The county Board of Supervisors voted Tuesday to ask AEP to add a protective liner and test wells to the project and to regularly test the composition of the fly ash.

The liner and wells would be required if this were a landfill holding ash. But this ash would be used as construction fill, which the U.S. Environmental Protection Agency and the Virginia Department of Environmental Quality classify as "beneficial use" of a waste product.

There was no public discussion of the topic among the supervisors, but their vote was unanimous, except for the abstention of board chairman Howard Spencer.

Spencer is also town manager of Glen Lyn, home to the power plant, and executive director of the Giles County Partnership for Excellence, the nonprofit organization created to support public education in Giles County. The organization is partnering with AEP in this project.

Spencer has said the resulting building site would be used for commercial or industrial development that would generate jobs. Profits from the sale of the site would go to the county's vocational education programs. But Spencer has also said he would be willing to give the site to the right business.

That would undermine the educational purpose of the plan, a concept that is already on shaky ground according to John Robertson, a Blacksburg lawyer hired by the Concerned Citizens of Giles County, a group formed to oppose the project.

Robertson told the supervisors that the partnership and the county School Board may be violating state law.

The school board should be approving any project undertaken by the partnership, Robertson said, if the partnership's soul purpose is to do good works for the benefit of public education in the county.

The board didn't approve the coal ash project. And compacting coal ash on a riverside is difficult to reconcile with the partnership's mission, he said.

Robertson said after the meeting that he's waiting on his clients' instructions before taking any further action. He was retained Monday night, but Robertson said he's already run into problems getting information from the partnership, including tax returns.

A parade of people spoke before and after Robertson, pleading with the board to stop the project, or at least slow it down.

Karita Knisely suggested the county require a police escort for each load of fly ash hauled from Glen Lyn to Narrows -- and require AEP to pay for the escort.

Britt and Leigh Stoudenmire asked the board to pass ordinances supporting the county's comprehensive plan. That would at least create more red tape for such projects, they argued.

But in making the motion the board passed, Supervisor Eric Gentry asserted, "The government of Giles County has no authority to regulate this private site."

Environmental organizer Shireen Parsons made the same point toward a different end at a Concerned Citizens' meeting last week.

"This is not really about fly ash," Parsons said. "This is about who gets to decide what this county looks like and how safe it is. Is it you or is it Mr. Spencer and a handful of AEP executives?"

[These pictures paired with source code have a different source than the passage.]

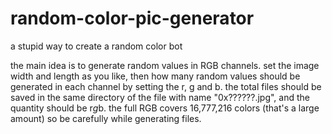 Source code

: # random-color-pic-generator
a stupid way to create a random color bot

the main idea is to generate random values in RGB channels.
set the image width and length as you like, then how many random values should be generated in each channel by setting the r, g and b.
the total files should be saved in the same directory of the file with name "0x??????.jpg", and the quantity should be r*g*b.
the full RGB covers 16,777,216‬ colors (that's a large amount) so be carefully while generating files.
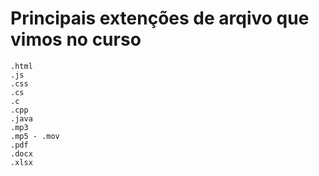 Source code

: # Principais extenções de arqivo que vimos no curso
    .html
    .js
    .css
    .cs
    .c
    .cpp
    .java
    .mp3
    .mp5 - .mov
    .pdf
    .docx
    .xlsx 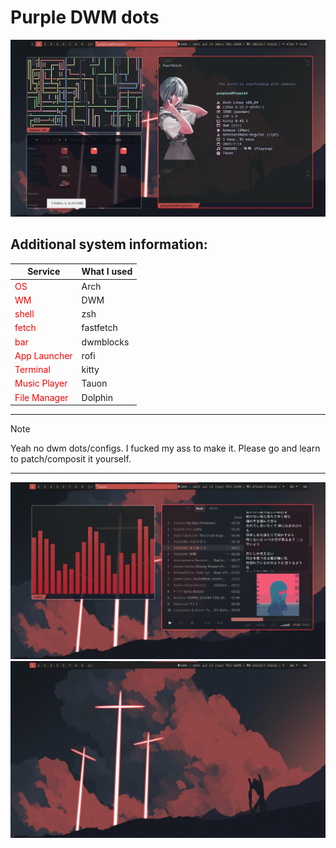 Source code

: # Purple DWM dots
![Pic1](./Pic1.jpg)

## Additional system information:
| Service | What I used |
| ------------ | --------------------- |
| <span style="color: red;">OS</span> | Arch |
| <span style="color: red;">WM</span> | DWM  |
| <span style="color: red;">shell</span> | zsh |
| <span style="color: red;">fetch</span> | fastfetch |
| <span style="color: red;">bar</span> | dwmblocks |
| <span style="color: red;">App Launcher</span> | rofi |
| <span style="color: red;">Terminal</span> | kitty|
| <span style="color: red;">Music Player</span> | Tauon |
| <span style="color: red;">File Manager</span> | Dolphin |


***
> [!NOTE]
> Yeah no dwm dots/configs. I fucked my ass to make it. Please go and learn to patch/composit it yourself.
***

![Pic2](./Pic2.jpg)
![Pic3](./Pic3.jpg)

Parsons, who works with the Citizens Environmental Legal Defense Fund, is championing an ordinance that would, among other things, strip corporations of the right to operate as citizens, as people.

Variations of the ordinance have been passed in communities across the country, but their legality has never been decided in the courts. No Virginia locality has passed such an ordinance.

Citizens for the Preservation of Our Countryside promoted a similar ordinance in Montgomery County in response to Norfolk Southern's plans to build an intermodal freight yard in Elliston, but the county's supervisors refused to pass it.

The Concerned Citizens of Giles County haven't endorsed Parsins' plan, but they haven't rejected it either.

"I think we need to go at this from any angle we can," said Concerned Citizens' member Danny Robertson.